What the task asks: Search the material for the string "Diskussion", then show every line where it turns up.

+-------+

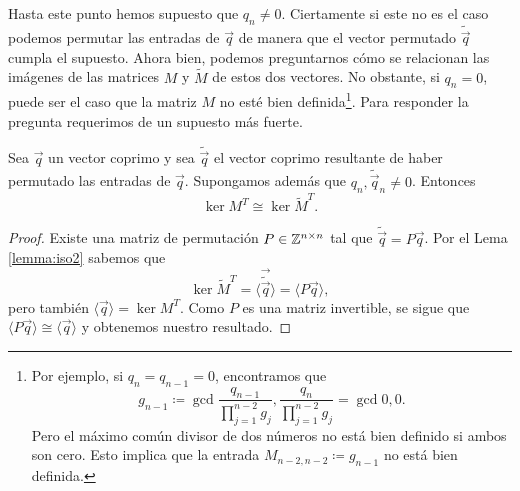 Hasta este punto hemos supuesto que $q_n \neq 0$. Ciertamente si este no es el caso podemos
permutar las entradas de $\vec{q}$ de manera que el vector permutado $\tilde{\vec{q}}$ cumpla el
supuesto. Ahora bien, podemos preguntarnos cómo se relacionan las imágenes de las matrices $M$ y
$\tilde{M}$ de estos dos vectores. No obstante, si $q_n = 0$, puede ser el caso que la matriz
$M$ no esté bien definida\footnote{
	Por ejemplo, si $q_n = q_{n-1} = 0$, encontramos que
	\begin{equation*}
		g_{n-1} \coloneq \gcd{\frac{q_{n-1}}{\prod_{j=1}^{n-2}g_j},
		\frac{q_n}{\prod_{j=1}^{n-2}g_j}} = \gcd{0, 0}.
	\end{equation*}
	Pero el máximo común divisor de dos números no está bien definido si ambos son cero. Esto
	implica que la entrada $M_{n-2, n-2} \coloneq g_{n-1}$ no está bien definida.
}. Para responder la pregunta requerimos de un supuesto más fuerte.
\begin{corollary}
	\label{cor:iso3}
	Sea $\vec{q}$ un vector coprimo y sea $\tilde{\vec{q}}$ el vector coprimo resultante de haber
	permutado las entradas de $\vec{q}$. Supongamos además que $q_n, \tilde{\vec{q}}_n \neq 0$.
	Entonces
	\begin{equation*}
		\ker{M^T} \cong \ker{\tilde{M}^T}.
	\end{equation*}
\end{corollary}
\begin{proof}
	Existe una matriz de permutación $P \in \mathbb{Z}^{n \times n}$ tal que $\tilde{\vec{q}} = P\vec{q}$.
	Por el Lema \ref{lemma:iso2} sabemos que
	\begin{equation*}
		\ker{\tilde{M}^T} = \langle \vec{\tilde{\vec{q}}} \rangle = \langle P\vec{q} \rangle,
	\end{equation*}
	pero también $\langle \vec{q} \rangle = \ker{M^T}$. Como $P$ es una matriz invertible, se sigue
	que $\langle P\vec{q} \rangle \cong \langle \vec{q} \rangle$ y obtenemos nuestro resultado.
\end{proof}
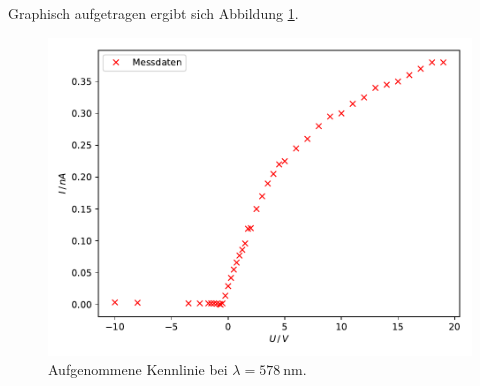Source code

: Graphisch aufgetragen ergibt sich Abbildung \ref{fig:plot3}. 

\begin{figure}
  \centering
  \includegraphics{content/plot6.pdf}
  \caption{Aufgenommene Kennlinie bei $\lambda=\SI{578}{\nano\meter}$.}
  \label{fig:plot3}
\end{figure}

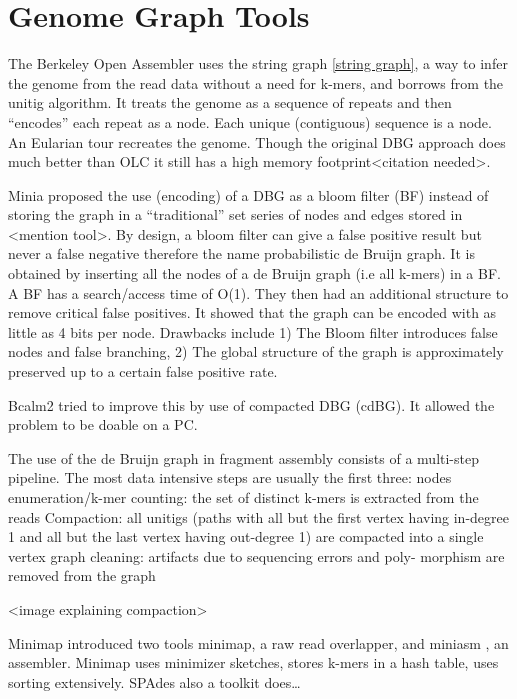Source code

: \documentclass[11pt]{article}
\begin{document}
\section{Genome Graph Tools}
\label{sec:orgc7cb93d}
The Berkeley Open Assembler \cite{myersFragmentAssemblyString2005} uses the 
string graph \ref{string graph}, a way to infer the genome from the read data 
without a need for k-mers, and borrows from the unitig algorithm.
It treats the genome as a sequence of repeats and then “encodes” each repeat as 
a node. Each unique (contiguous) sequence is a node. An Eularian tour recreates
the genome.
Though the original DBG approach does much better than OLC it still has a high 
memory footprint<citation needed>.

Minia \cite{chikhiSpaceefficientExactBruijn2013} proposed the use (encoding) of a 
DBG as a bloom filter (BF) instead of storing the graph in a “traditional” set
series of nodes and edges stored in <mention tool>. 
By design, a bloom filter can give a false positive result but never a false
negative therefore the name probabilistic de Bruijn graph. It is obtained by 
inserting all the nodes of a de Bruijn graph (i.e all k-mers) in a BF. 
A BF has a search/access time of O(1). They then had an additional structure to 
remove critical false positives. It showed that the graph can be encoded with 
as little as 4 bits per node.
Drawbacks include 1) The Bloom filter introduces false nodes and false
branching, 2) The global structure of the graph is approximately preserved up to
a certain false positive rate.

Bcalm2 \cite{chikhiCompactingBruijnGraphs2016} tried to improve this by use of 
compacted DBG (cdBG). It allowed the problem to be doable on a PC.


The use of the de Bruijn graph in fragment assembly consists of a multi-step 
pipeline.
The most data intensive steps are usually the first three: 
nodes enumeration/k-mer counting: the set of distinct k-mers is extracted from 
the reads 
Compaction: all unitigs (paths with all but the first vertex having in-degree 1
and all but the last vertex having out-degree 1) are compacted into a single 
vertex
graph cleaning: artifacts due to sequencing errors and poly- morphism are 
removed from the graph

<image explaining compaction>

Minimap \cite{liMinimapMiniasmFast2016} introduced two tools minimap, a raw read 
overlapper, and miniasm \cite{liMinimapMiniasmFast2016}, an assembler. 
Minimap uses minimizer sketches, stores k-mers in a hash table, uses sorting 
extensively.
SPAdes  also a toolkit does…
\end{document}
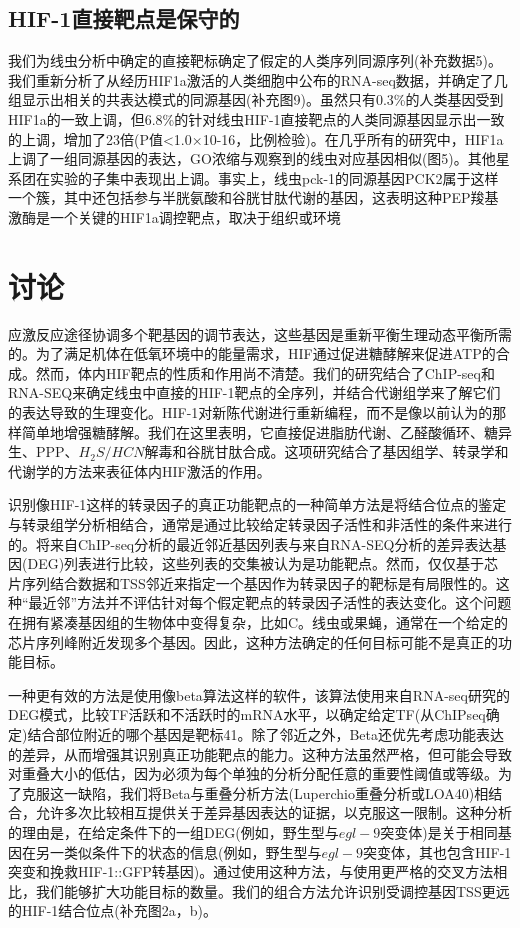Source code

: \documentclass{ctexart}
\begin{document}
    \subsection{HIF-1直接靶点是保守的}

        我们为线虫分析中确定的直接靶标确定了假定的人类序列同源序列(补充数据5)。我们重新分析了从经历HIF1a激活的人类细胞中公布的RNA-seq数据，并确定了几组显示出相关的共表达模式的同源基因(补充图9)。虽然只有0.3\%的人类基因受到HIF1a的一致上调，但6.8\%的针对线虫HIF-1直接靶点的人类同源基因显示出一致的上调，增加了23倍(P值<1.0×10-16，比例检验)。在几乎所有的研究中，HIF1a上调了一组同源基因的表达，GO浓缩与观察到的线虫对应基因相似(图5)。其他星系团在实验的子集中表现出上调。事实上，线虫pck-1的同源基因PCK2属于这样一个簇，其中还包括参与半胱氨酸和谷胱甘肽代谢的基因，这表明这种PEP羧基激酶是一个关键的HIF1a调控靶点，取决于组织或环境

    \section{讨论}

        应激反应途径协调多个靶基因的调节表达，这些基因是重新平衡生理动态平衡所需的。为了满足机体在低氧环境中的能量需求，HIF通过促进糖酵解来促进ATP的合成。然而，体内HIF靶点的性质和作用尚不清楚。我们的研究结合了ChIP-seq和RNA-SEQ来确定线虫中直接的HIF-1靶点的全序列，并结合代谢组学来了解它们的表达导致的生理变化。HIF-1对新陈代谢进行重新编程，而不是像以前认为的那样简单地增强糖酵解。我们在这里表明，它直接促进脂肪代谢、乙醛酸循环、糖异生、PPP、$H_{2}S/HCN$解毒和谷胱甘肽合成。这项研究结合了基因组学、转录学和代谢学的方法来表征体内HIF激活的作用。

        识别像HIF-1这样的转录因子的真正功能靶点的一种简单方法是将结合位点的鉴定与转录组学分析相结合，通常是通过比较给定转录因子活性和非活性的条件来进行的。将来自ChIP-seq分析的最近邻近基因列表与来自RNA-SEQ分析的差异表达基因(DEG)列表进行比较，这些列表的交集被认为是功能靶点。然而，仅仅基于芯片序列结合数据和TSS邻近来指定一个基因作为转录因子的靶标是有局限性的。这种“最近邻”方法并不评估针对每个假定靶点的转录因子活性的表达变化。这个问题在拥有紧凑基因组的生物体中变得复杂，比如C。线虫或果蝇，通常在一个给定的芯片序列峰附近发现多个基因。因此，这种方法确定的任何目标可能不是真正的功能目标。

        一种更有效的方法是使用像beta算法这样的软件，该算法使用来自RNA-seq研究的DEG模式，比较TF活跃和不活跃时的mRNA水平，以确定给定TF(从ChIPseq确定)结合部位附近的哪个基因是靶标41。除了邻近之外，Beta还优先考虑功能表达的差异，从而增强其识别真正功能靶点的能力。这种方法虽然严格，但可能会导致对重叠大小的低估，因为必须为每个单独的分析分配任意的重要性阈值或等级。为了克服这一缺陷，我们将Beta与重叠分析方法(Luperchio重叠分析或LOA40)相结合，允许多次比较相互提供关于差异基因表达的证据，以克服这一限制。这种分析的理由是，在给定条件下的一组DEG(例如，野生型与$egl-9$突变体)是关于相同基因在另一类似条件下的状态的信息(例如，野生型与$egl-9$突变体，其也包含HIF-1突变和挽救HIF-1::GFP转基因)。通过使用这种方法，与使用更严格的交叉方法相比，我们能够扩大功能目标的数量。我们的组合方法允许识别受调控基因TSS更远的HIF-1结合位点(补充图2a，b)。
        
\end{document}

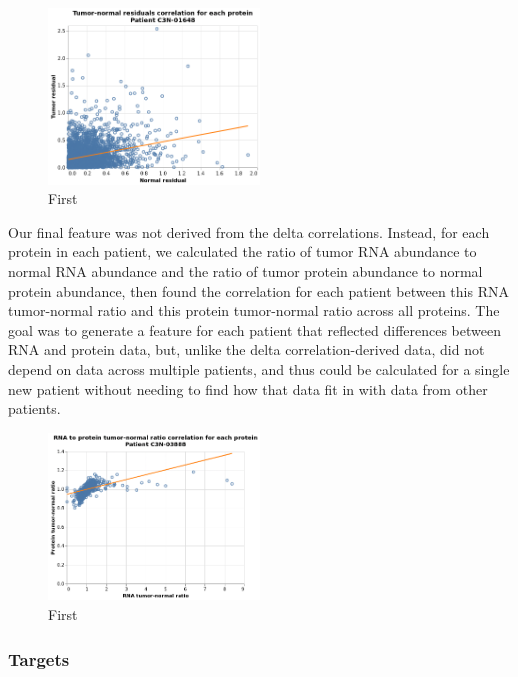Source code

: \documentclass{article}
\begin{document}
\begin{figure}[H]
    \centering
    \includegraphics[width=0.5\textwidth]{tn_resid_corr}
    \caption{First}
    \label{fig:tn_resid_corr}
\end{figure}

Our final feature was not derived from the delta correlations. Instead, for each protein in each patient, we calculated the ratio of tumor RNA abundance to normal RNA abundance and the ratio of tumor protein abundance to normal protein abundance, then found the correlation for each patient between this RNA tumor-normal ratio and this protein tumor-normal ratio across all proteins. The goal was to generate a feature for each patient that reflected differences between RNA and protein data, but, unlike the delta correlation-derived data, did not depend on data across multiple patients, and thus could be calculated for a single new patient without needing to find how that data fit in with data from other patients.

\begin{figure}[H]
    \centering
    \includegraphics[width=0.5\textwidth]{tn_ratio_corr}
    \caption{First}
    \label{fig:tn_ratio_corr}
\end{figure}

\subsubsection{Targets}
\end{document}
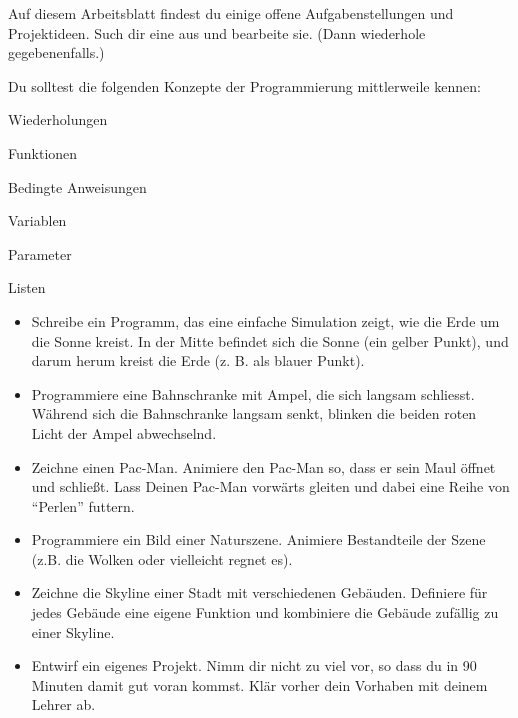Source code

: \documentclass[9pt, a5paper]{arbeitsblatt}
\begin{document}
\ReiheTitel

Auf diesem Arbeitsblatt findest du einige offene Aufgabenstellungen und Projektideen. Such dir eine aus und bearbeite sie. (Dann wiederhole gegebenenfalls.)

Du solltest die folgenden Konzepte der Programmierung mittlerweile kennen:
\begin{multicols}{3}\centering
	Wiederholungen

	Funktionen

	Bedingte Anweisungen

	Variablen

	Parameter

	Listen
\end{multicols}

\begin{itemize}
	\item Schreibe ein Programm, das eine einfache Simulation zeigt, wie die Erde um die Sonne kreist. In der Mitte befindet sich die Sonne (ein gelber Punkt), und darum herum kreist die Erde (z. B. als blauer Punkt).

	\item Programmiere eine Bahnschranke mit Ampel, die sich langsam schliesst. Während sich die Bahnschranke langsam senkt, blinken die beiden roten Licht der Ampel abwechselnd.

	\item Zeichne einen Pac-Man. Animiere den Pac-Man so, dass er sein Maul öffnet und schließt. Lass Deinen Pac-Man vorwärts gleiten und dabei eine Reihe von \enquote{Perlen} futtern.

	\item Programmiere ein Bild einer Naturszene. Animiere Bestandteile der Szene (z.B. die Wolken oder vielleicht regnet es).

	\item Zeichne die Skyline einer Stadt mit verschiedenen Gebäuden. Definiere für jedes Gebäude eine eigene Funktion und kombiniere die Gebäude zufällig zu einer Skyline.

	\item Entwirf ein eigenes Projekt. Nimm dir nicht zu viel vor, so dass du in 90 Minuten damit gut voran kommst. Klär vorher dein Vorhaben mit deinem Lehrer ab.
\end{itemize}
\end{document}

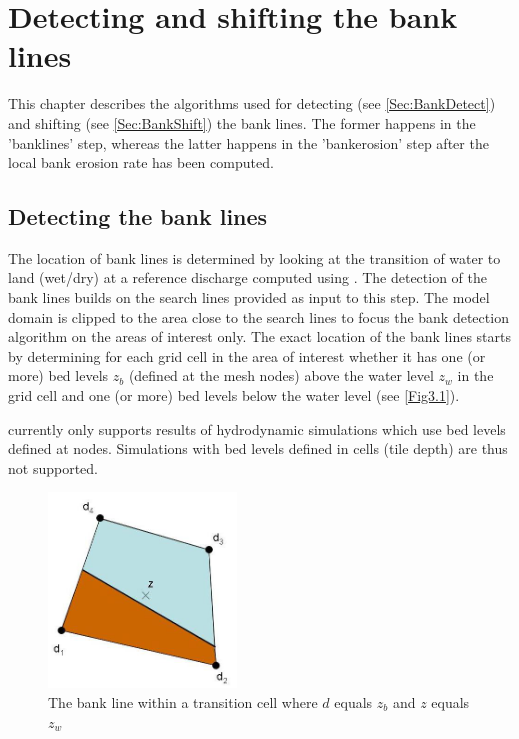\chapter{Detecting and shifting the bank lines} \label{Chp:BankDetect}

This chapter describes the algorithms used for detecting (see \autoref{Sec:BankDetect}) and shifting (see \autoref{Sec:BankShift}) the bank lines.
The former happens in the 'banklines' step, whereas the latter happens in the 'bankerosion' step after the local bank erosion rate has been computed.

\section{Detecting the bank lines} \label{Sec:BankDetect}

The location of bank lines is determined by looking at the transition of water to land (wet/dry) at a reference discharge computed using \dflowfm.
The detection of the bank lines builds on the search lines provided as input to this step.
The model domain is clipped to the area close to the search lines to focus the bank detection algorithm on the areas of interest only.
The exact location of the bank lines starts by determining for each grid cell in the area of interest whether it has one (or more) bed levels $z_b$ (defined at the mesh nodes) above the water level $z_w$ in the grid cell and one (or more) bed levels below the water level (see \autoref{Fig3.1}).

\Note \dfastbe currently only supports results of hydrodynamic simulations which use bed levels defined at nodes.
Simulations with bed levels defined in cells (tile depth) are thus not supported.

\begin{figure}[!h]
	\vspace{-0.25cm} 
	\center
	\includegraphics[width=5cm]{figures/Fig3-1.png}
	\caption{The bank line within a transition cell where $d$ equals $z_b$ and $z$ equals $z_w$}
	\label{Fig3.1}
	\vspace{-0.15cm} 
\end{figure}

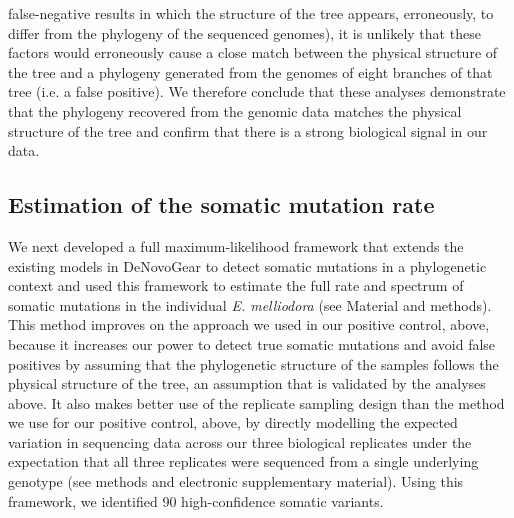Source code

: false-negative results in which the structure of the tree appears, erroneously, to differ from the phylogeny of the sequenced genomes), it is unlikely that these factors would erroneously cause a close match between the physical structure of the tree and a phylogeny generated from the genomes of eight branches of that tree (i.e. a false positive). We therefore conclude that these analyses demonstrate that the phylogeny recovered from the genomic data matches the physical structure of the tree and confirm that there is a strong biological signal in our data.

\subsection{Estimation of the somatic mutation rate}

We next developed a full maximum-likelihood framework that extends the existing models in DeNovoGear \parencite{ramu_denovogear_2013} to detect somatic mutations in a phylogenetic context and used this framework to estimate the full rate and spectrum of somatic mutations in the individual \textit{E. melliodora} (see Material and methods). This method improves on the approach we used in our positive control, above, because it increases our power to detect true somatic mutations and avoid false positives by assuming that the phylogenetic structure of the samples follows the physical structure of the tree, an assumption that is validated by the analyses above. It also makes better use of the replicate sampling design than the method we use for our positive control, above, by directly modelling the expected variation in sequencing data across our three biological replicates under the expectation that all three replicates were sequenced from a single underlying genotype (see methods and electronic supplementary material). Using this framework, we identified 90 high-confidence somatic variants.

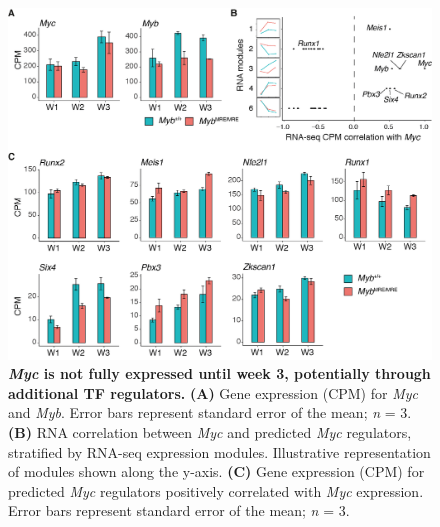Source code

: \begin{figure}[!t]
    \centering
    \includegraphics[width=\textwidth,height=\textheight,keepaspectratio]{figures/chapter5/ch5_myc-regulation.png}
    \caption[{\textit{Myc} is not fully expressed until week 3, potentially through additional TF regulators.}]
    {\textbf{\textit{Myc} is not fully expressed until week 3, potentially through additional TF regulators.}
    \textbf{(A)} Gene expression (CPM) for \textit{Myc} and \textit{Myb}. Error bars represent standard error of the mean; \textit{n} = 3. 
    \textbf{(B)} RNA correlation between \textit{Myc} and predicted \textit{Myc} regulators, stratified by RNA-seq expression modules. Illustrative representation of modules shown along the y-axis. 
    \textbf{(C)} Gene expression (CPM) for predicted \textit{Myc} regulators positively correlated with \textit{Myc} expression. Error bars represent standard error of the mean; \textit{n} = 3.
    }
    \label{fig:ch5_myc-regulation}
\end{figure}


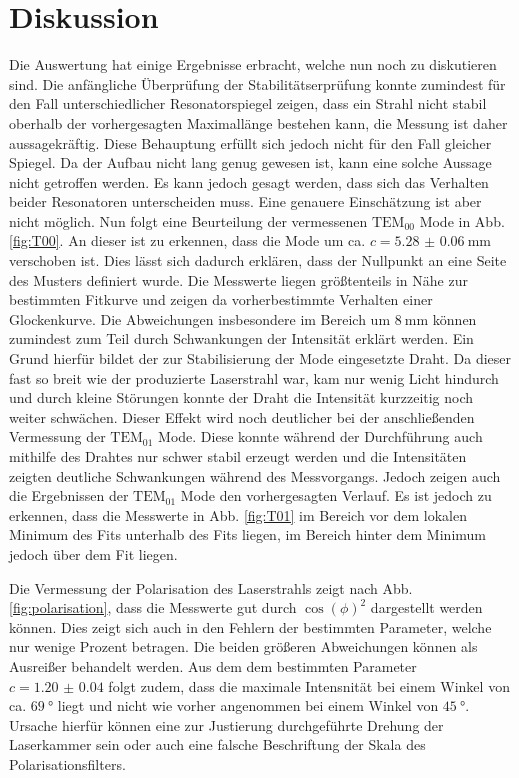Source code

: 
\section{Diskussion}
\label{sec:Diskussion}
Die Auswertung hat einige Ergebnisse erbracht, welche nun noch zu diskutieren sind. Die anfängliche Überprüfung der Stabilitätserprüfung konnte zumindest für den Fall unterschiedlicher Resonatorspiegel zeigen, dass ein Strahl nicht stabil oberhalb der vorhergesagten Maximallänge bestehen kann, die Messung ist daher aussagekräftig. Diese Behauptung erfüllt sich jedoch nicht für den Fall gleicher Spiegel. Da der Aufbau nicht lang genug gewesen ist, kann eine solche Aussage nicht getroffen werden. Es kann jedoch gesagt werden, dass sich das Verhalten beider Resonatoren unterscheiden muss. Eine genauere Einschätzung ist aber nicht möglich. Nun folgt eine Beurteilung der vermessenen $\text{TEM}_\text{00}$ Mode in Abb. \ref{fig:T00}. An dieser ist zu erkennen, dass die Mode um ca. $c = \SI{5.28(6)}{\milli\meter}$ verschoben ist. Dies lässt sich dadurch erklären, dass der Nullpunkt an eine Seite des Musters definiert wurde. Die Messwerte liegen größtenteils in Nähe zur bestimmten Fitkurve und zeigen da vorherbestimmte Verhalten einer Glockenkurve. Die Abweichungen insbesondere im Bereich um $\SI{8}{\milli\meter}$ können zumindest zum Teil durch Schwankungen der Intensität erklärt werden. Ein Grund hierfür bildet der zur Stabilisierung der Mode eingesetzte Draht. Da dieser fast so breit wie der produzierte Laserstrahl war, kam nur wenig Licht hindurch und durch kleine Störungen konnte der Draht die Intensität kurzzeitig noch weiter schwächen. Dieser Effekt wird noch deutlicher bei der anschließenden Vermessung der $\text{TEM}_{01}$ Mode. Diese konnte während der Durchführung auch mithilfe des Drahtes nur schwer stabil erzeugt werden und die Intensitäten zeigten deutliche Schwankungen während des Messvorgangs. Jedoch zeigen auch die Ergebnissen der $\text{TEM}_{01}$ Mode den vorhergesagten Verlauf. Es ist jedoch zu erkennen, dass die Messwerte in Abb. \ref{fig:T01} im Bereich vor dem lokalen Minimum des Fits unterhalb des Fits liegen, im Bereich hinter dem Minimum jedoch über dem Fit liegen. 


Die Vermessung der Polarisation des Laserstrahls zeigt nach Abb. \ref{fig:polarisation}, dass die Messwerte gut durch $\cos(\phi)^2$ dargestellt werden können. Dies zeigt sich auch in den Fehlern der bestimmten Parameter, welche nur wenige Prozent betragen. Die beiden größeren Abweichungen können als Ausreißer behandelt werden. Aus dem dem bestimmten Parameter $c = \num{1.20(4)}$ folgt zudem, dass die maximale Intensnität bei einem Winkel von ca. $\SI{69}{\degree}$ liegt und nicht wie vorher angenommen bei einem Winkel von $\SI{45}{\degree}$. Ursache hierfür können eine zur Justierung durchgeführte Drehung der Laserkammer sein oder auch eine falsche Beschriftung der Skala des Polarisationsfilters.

+-------+

Solution for this exercise:
\section{Diskussion}
\label{sec:Diskussion}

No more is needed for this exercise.